Gli interventi normativi del ddl Nordio impattano direttamente su uno dei punti cruciali dell’informazione giornalistica: le fonti giudiziarie. Viene imposta una ulteriore stretta sia sulle intercettazioni che sulla struttura dell’avviso di garanzia, norme che comprimono ulteriormente la possibilità di fornire una corretta informazione sui motivi per cui una persona viene sottoposta alla misura cautelare del carcere. Tutto questo in nome del diritto alla riservatezza. Noi sosteniamo il contrario in nome della trasparenza e della democrazia e perché ci piacerebbe che l’Italia assomigliasse più a una democrazia evoluta e meno a un Paese nel quale la libertà di informazione è a scartamento limitato.

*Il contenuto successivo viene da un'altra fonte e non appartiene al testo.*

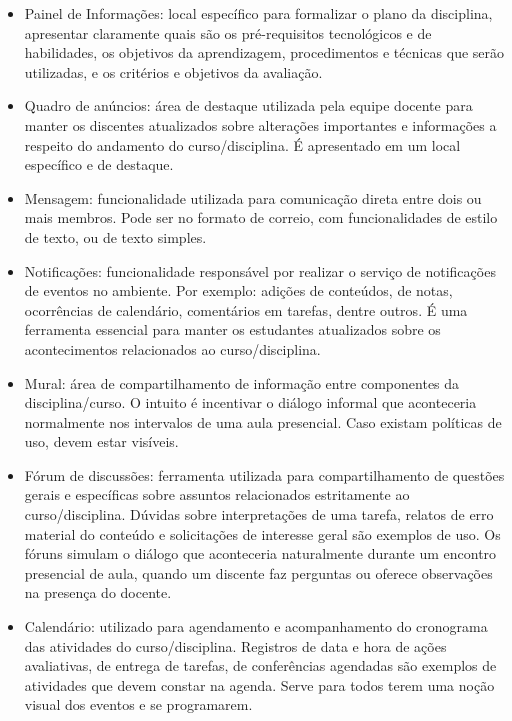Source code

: \begin{itemize}
\item Painel de Informações: local específico para formalizar o plano da disciplina, apresentar claramente quais são os pré-requisitos tecnológicos e de habilidades, os objetivos da aprendizagem, procedimentos e técnicas que serão utilizadas, e os critérios e objetivos da avaliação. 
\item Quadro de anúncios: área de destaque utilizada pela equipe docente para manter os discentes atualizados sobre alterações importantes e informações a respeito do andamento do curso/disciplina. É apresentado em um local específico e de destaque.
\item Mensagem: funcionalidade utilizada para comunicação direta entre dois ou mais membros. Pode ser no formato de correio, com funcionalidades de estilo de texto, ou de texto simples.
\item Notificações: funcionalidade responsável por realizar o serviço de notificações de eventos no ambiente. Por exemplo: adições de conteúdos, de notas, ocorrências de calendário, comentários em tarefas, dentre outros. É uma ferramenta essencial para manter os estudantes atualizados sobre os acontecimentos relacionados ao curso/disciplina.
\item Mural: área de compartilhamento de informação entre componentes da disciplina/curso. O intuito é incentivar o diálogo informal que aconteceria normalmente nos intervalos de uma aula presencial. Caso existam políticas de uso, devem estar visíveis.
\item Fórum de discussões: ferramenta utilizada para compartilhamento de questões gerais e específicas sobre assuntos relacionados estritamente ao curso/disciplina. Dúvidas sobre interpretações de uma tarefa, relatos de erro material do conteúdo e solicitações de interesse geral são exemplos de uso. Os fóruns simulam o diálogo que aconteceria naturalmente durante um encontro presencial de aula, quando um discente faz perguntas ou oferece observações na presença do docente.
\item Calendário: utilizado para agendamento e acompanhamento do cronograma das atividades do curso/disciplina. Registros de data e hora de ações avaliativas, de entrega de tarefas, de conferências agendadas são exemplos de atividades que devem constar na agenda. Serve para todos terem uma noção visual dos eventos e se programarem.

\end{itemize}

Siamo ad un nuovo passo in avanti nella riduzione degli spazi di accesso alle fonti per i giornalisti che si occupano di informazione giudiziaria. Una tendenza che va avanti dalla scorsa legislatura quando, con la riforma Cartabia, in nome del giusto principio della presunzione di innocenza, furono varate norme che, nella loro applicazione, hanno portato all’oscuramento di moltissimi fatti di cronaca di rilevante interesse pubblico.

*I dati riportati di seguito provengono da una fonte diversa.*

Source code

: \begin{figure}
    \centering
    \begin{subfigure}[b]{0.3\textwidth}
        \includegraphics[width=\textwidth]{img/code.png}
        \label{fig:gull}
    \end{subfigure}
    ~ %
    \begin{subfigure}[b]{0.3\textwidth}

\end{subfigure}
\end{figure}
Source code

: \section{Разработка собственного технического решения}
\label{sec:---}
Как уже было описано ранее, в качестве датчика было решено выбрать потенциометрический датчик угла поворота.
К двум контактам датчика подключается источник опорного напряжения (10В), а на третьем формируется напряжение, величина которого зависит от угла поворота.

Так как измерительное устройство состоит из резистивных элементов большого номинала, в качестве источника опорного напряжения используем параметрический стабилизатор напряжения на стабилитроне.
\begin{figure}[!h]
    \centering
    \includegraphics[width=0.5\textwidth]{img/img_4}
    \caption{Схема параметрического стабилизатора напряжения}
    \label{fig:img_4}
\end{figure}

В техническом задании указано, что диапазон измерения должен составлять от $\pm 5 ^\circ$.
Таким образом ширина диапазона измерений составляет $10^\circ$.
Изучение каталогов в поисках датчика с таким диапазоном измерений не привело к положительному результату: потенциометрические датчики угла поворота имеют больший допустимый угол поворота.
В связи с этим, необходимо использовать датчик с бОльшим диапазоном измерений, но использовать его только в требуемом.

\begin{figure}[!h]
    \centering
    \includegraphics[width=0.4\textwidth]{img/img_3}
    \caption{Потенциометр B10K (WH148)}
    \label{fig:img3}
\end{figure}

Allo stesso tempo niente viene fatto per avviare una riforma del reato di diffamazione che non solo prevede ancora il carcere – caso unico in Europa – ma che consente di usare le azioni giudiziarie, penali e civili, come strumenti di intimidazione contro i giornalisti che si occupano di fatti scomodi e contro i cittadini che vogliono denunciare abusi e prepotenze. Ricordiamoci che l’Italia è osservato speciale da parte degli organismi internazionali per le cosiddette “querele temerarie” contro i giornalisti.
Siamo consapevoli che non ci sono diritti assoluti; ogni diritto va temperato con altri diritti. In questa fase, tuttavia, il diritto all’informazione – che non riguarda tanto i giornalisti ma i cittadini – viene progressivamente eroso e sacrificato rispetto ad altri diritti, che non possono essere né prevalenti né assoluti. C’è, da parte del legislatore, una interpretazione a senso unico del principio della “presunzione di innocenza”: solo ed esclusivamente a limitazione della libertà di stampa. E la stessa cosa sta accadendo in nome del principio di riservatezza.

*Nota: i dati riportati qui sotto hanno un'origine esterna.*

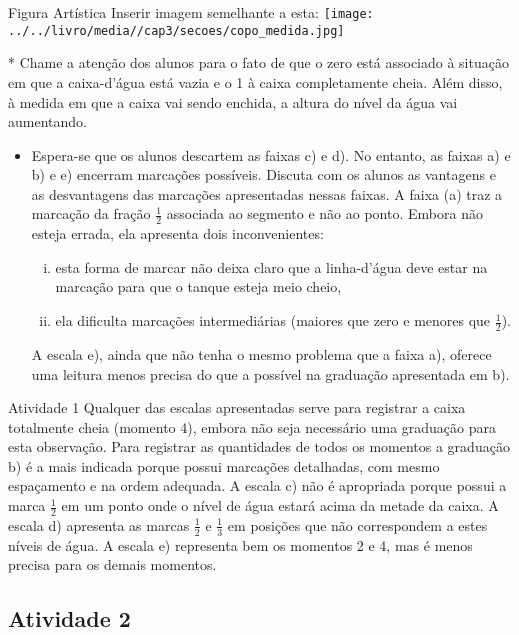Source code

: \documentclass[oneside]{book}
\begin{document}
\begin{multicols}{2}
  \begin{imagem*}[breakable]{}{}     Figura Artística    
    Inserir imagem semelhante a esta:    
        \texttt{[image: ../../livro/media//cap3/secoes/copo\_medida.jpg]}    
  \end{imagem*}     
     * Chame a atenção dos alunos para o fato de que o zero está associado à situação em que a caixa-d'água está vazia e o 1 à caixa completamente cheia. Além disso, à medida em que a caixa vai sendo enchida, a altura do nível da água vai aumentando.  
\begin{itemize} %
    \item       Espera-se que os alunos descartem as faixas c) e d). No entanto, as faixas a) e b) e e) encerram marcações possíveis. Discuta com os alunos as vantagens e as desvantagens das marcações apresentadas nessas faixas. A faixa (a) traz a marcação da fração       $\frac{1}{2}$       associada ao segmento e não ao ponto. Embora não esteja errada, ela apresenta dois inconvenientes: 
    \begin{enumerate}[(i)]
     \item esta forma de marcar não deixa claro que a linha-d'água deve estar na marcação para que o tanque esteja meio cheio,
     \item ela dificulta marcações intermediárias (maiores que zero e menores que $\frac{1}{2}$).
    \end{enumerate}
  A escala e), ainda que não tenha o mesmo problema que a faixa a), oferece uma leitura menos precisa do que a possível na graduação apresentada em b).
\end{itemize} %

\begin{resposta*}{Atividade 1}
  Qualquer das escalas apresentadas serve para registrar a caixa totalmente cheia (momento 4), embora não seja necessário uma graduação para esta observação.  
  Para registrar as quantidades de todos os momentos a graduação b) é a mais indicada porque possui marcações detalhadas, com mesmo espaçamento e na ordem adequada.  
  A escala c) não é apropriada porque possui a marca   $\frac{1}{2}$   em um ponto onde o nível de água estará acima da metade da caixa.  
  A escala d) apresenta as marcas   $\frac{1}{2}$   e   $\frac{1}{3}$   em posições que não correspondem a estes níveis de água.  
  A escala e) representa bem os momentos 2 e 4, mas é menos precisa para os demais momentos.  
\end{resposta*}


\subsection{Atividade 2}


\end{multicols}
\end{document}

Da tale impostazione nascono una criticabile riforma della diffamazione, il divieto di pubblicazione delle ordinanze di custodia cautelare, le restrizioni all’acceso delle fonti. La soluzione per noi è sempre la stessa: trasparenza e responsabilità. Deve essere il giornalista, nella sua autonomia, a trovare il giusto equilibrio. Non altri. Se il giornalista sbaglia se ne assume le responsabilità, in sede disciplinare o in sede giudiziaria, ma le norme devono essere equilibrate, non possono essere tese solo a limitare la trasparenza dell’attività della Giustizia. In tal modo diventano una limitazione della libertà di stampa; principio riconosciuto dalla nostra Costituzione, dal diritto europeo e da quello internazionale. La libertà di informazione è un caposaldo della democrazia, continuare ad erodere tale principio significa aprire dei varchi a pericolose pulsioni autoritarie.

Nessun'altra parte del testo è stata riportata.